By Friday - the third and final day - a frustrated Walker resolved to confront Washington. During the morning session, as members of the National Banker's Association recounted the development of black-owned banks, Walker mustered her nerve while battling her anger and impatience. Timing, she knew, was crucial. At just the right moment, as Washington prepared to call on yet another banker, Walker seized her chance.
"Surely you are not going to shut the door in my face," she said from the audience. "I feel that I am in a business that is a credit to the womanhood of our race."
After tabulating her impressive, mounting annual income, she aimed a not-so-subtle jab at Washington: "I have been trying to get before you business people and tell you what I am doing.
"I am a woman who came from the cotton fields of the South," Walker continued, "I was promoted from there to the washtub. Then I was promoted to the cook kitchen. And from there I promoted myself into the business of manufacturing hair goods and preparations. Everybody told me I was making a mistake by going into this business, but I know how to grow hair as well as I know how to grow cotton. ... I have built my own factory on my own ground."
In a setting so controlled by Washington, Walker's remarks must have startled the audience. How could she have been so bold as to challenge this influential dispenser of favors, this adviser to presidents, this dinner guest of the wealthy? She earned, if not Washington's wholehearted acceptance, at least enough respect that she was invited back the next two years as a scheduled speaker.
At the dedication of the Indianapolis YMCA in July 1913, Walker finally received Washington's recognition when he publicly praised her philanthropic generosity.

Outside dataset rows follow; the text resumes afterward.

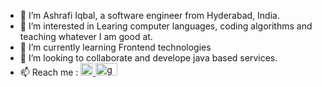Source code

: - 👋 I’m Ashrafi Iqbal, a software engineer from Hyderabad, India.
- 👀 I’m interested in Learing computer languages, coding algorithms and teaching whatever I am good at.
- 🌱 I’m currently learning Frontend technologies
- 💞️ I’m looking to collaborate and develope java based services.
- 📫 Reach me :  <a href="https://www.linkedin.com/in/iqbal2907">
<img src="https://user-images.githubusercontent.com/7344900/119191516-61003480-ba9c-11eb-9e17-04056fffb0d9.png"
     alt="linkedIn"
     width="20" height="20"
     />
</a> <a href="mailto:iqbal2907@gmail.com">
<img src="https://user-images.githubusercontent.com/7344900/119193123-c81ee880-ba9e-11eb-9f6b-3bb3106a1a52.png"
     alt="gmail"
     width="35" height="20"
     />
</a> 

<!---
iqbal2907/iqbal2907 is a ✨ special ✨ repository because its `README.md` (this file) appears on your GitHub profile.
You can click the Preview link to take a look at your changes.
--->
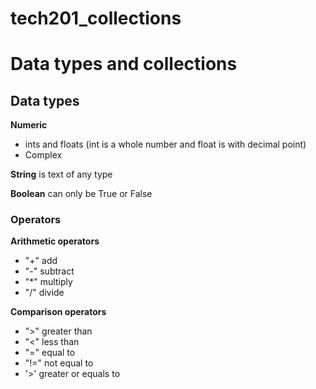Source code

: # tech201_collections
# Data types and collections

## Data types
**Numeric**
- ints and floats (int is a whole number and float is with decimal point)
- Complex

**String** is text of any type

**Boolean** can only be True or False

### Operators
**Arithmetic operators**
- "+" add
- "-" subtract 
- "*" multiply
- "/" divide

**Comparison operators**
- ">" greater than
- "<" less than 
- "=" equal to
- "!=" not equal to
- '>' greater or equals to

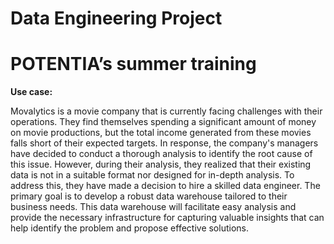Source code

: # Data Engineering Project
# POTENTIA’s summer training

<b> Use case: </b> 

Movalytics is a movie company that is currently facing challenges with their operations. They find themselves spending a significant amount of money on movie productions, but the total income generated from these movies falls short of their expected targets. In response, the company's managers have decided to conduct a thorough analysis to identify the root cause of this issue. However, during their analysis, they realized that their existing data is not in a suitable format nor designed for in-depth analysis. To address this, they have made a decision to hire a skilled data engineer. The primary goal is to develop a robust data warehouse tailored to their business needs. This data warehouse will facilitate easy analysis and provide the necessary infrastructure for capturing valuable insights that can help identify the problem and propose effective solutions.
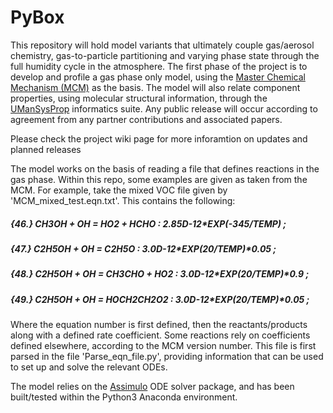 # PyBox

This repository will hold model variants that ultimately couple gas/aerosol chemistry, gas-to-particle partitioning and varying phase state through the full humidity cycle in the atmosphere. The first phase of the project is to develop and profile a gas phase only model, using the [Master Chemical Mechanism (MCM)](http://mcm.leeds.ac.uk/MCM/) as the basis. The model will also relate component properties, using molecular structural information, through the [UManSysProp](http://umansysprop.seaes.manchester.ac.uk) informatics suite.  Any public release will occur according to agreement from any partner contributions and associated papers.

Please check the project wiki page for more inforamtion on updates and planned releases

The model works on the basis of reading a file that defines reactions in the gas phase. Within this repo, some examples are given as taken from the MCM. For example, take the mixed VOC file given by 'MCM_mixed_test.eqn.txt'. This contains the following:

##### {46.} 	 CH3OH + OH = HO2 + HCHO : 	2.85D-12*EXP(-345/TEMP) 	;
##### {47.} 	 C2H5OH + OH = C2H5O : 	3.0D-12*EXP(20/TEMP)*0.05 	;
##### {48.} 	 C2H5OH + OH = CH3CHO + HO2 : 	3.0D-12*EXP(20/TEMP)*0.9 	;
##### {49.} 	 C2H5OH + OH = HOCH2CH2O2 : 	3.0D-12*EXP(20/TEMP)*0.05 	;

Where the equation number is first defined, then the reactants/products along with a defined rate coefficient. Some reactions rely on coefficients defined elsewhere, according to the MCM version number. This file is first parsed in the file 'Parse_eqn_file.py', providing information that can be used to set up and solve the relevant ODEs. 

The model relies on the [Assimulo](http://www.jmodelica.org/assimulo) ODE solver package, and has been built/tested within the Python3 Anaconda environment.


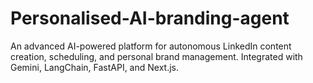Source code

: # Personalised-AI-branding-agent
An advanced AI-powered platform for autonomous LinkedIn content creation, scheduling, and personal brand management. Integrated with Gemini, LangChain, FastAPI, and Next.js.

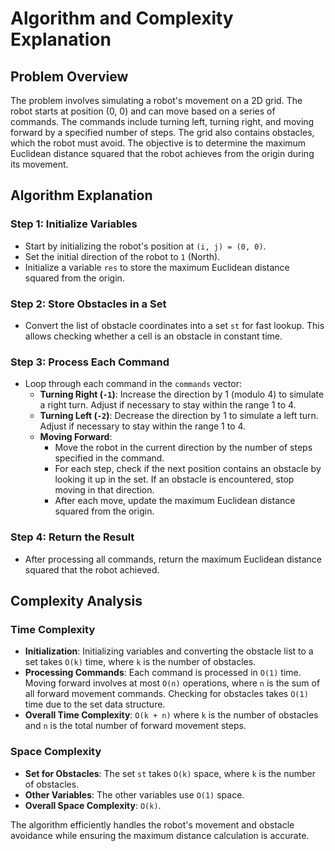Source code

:# Algorithm and Complexity Explanation

## Problem Overview
The problem involves simulating a robot's movement on a 2D grid. The robot starts at position (0, 0) and can move based on a series of commands. The commands include turning left, turning right, and moving forward by a specified number of steps. The grid also contains obstacles, which the robot must avoid. The objective is to determine the maximum Euclidean distance squared that the robot achieves from the origin during its movement.

## Algorithm Explanation

### Step 1: Initialize Variables
- Start by initializing the robot's position at `(i, j) = (0, 0)`.
- Set the initial direction of the robot to `1` (North).
- Initialize a variable `res` to store the maximum Euclidean distance squared from the origin.

### Step 2: Store Obstacles in a Set
- Convert the list of obstacle coordinates into a set `st` for fast lookup. This allows checking whether a cell is an obstacle in constant time.

### Step 3: Process Each Command
- Loop through each command in the `commands` vector:
  - **Turning Right (`-1`)**: Increase the direction by 1 (modulo 4) to simulate a right turn. Adjust if necessary to stay within the range 1 to 4.
  - **Turning Left (`-2`)**: Decrease the direction by 1 to simulate a left turn. Adjust if necessary to stay within the range 1 to 4.
  - **Moving Forward**:
    - Move the robot in the current direction by the number of steps specified in the command.
    - For each step, check if the next position contains an obstacle by looking it up in the set. If an obstacle is encountered, stop moving in that direction.
    - After each move, update the maximum Euclidean distance squared from the origin.

### Step 4: Return the Result
- After processing all commands, return the maximum Euclidean distance squared that the robot achieved.

## Complexity Analysis

### Time Complexity
- **Initialization**: Initializing variables and converting the obstacle list to a set takes `O(k)` time, where `k` is the number of obstacles.
- **Processing Commands**: Each command is processed in `O(1)` time. Moving forward involves at most `O(n)` operations, where `n` is the sum of all forward movement commands. Checking for obstacles takes `O(1)` time due to the set data structure.
- **Overall Time Complexity**: `O(k + n)` where `k` is the number of obstacles and `n` is the total number of forward movement steps.

### Space Complexity
- **Set for Obstacles**: The set `st` takes `O(k)` space, where `k` is the number of obstacles.
- **Other Variables**: The other variables use `O(1)` space.
- **Overall Space Complexity**: `O(k)`.

The algorithm efficiently handles the robot's movement and obstacle avoidance while ensuring the maximum distance calculation is accurate.
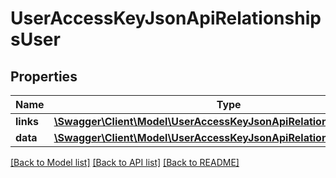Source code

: # UserAccessKeyJsonApiRelationshipsUser

## Properties
Name | Type | Description | Notes
------------ | ------------- | ------------- | -------------
**links** | [**\Swagger\Client\Model\UserAccessKeyJsonApiRelationshipsUserLinks**](UserAccessKeyJsonApiRelationshipsUserLinks.md) |  | [optional] 
**data** | [**\Swagger\Client\Model\UserAccessKeyJsonApiRelationshipsUserData**](UserAccessKeyJsonApiRelationshipsUserData.md) |  | [optional] 

[[Back to Model list]](../../README.md#documentation-for-models) [[Back to API list]](../../README.md#documentation-for-api-endpoints) [[Back to README]](../../README.md)

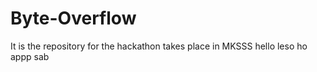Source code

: # Byte-Overflow
 It is the repository for the hackathon takes place in MKSSS
hello leso ho appp
sab
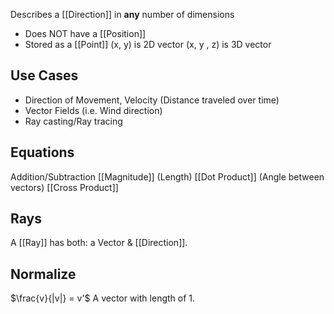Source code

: Describes a [[Direction]] in **any** number of dimensions
- Does NOT have a [[Position]]
- Stored as a [[Point]]
(x, y) is 2D vector
(x, y , z) is 3D vector
## Use Cases
- Direction of Movement, Velocity (Distance traveled over time)
- Vector Fields (i.e. Wind direction)
- Ray casting/Ray tracing
## Equations
Addition/Subtraction
[[Magnitude]] (Length)
[[Dot Product]] (Angle between vectors)
[[Cross Product]]
## Rays
A [[Ray]] has both: a Vector & [[Direction]].
## Normalize
$\frac{v}{|v|} = v'$
A vector with length of 1.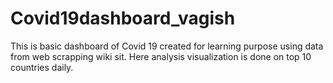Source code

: # Covid19dashboard_vagish
This is basic dashboard of Covid 19 created for learning purpose using data from web scrapping wiki sit. Here analysis visualization is done on top 10 countries daily.
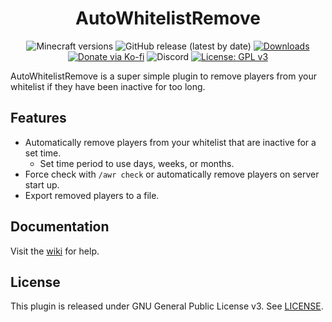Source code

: <h1 align="center">AutoWhitelistRemove</h1>

<p align="center">
	<img src="https://img.shields.io/badge/Minecraft-1.21--1.21.4-orange" alt="Minecraft versions">
	<img src="https://img.shields.io/github/v/release/hyperdefined/AutoWhitelistRemove" alt="GitHub release (latest by date)">
	<a href="https://github.com/hyperdefined/AutoWhitelistRemove/releases"><img src="https://img.shields.io/github/downloads/hyperdefined/AutoWhitelistRemove/total?logo=github" alt="Downloads"></a>
	<a href="https://ko-fi.com/hyperdefined"><img src="https://img.shields.io/badge/Donate-Ko--fi-red" alt="Donate via Ko-fi"></a>
    <img alt="Discord" src="https://img.shields.io/discord/1267600843356639413?style=flat&logo=discord&label=Discord">
	<a href="https://www.gnu.org/licenses/gpl-3.0"><img src="https://img.shields.io/badge/License-GPLv3-blue.svg" alt="License: GPL v3"></a>
</p>

AutoWhitelistRemove is a super simple plugin to remove players from your whitelist if they have been inactive for too long.

## Features
* Automatically remove players from your whitelist that are inactive for a set time.
    * Set time period to use days, weeks, or months.
* Force check with `/awr check` or automatically remove players on server start up.
* Export removed players to a file.

## Documentation
Visit the [wiki](https://github.com/hyperdefined/AutoWhitelistRemove/wiki) for help.

## License
This plugin is released under GNU General Public License v3. See [LICENSE](https://github.com/hyperdefined/AutoWhitelistRemove/blob/master/LICENSE).
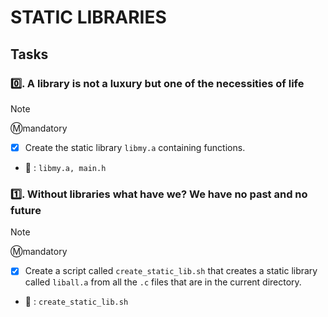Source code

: # STATIC LIBRARIES

## Tasks

### :zero:. A library is not a luxury but one of the necessities of life

> [!NOTE]
> :m:mandatory

- [x] Create the static library `libmy.a` containing functions.

- :file_folder: : `libmy.a, main.h`

### :one:. Without libraries what have we? We have no past and no future

> [!NOTE]
> :m:mandatory

- [x] Create a script called `create_static_lib.sh` that creates a static library called `liball.a` from all the `.c` files that are in the current directory.

- :file_folder: : `create_static_lib.sh`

Later, he wrote to her, in a tone very different from his earlier letters, "I want to thank you for the courtesies you showed me while in your magnificent home. You have indeed a model home and business we should all be proud of."
A few weeks later, as Walker awaited her turn as an invited speaker at the 14th annual National Negro Business League conference in Philadelphia, Washington graciously welcomed the woman he had initially snubbed: "I now take pleasure in introducing to the convention one of the most progressive and successful businesswomen of our race - Madam C.J. Walker."
After her remarks, Washington told the delegates, "We thank her for her excellent address and for all she has done for our race. You talk about what the men are doing in a business way. Why, if we don't watch out, the women will excel us."
For Walker, there were few more deeply satisfying moments.
Perhaps she might have preferred a less contentious start to her relationship with Washington, but a lifetime of adversity had taught Walker to cherish the rewards of triumphing over obstacles.
A'Lelia Perry Bundles is Madam C.J. Walker's great-great-granddaughter and biographer. She is writing a book about four generations of Walker women.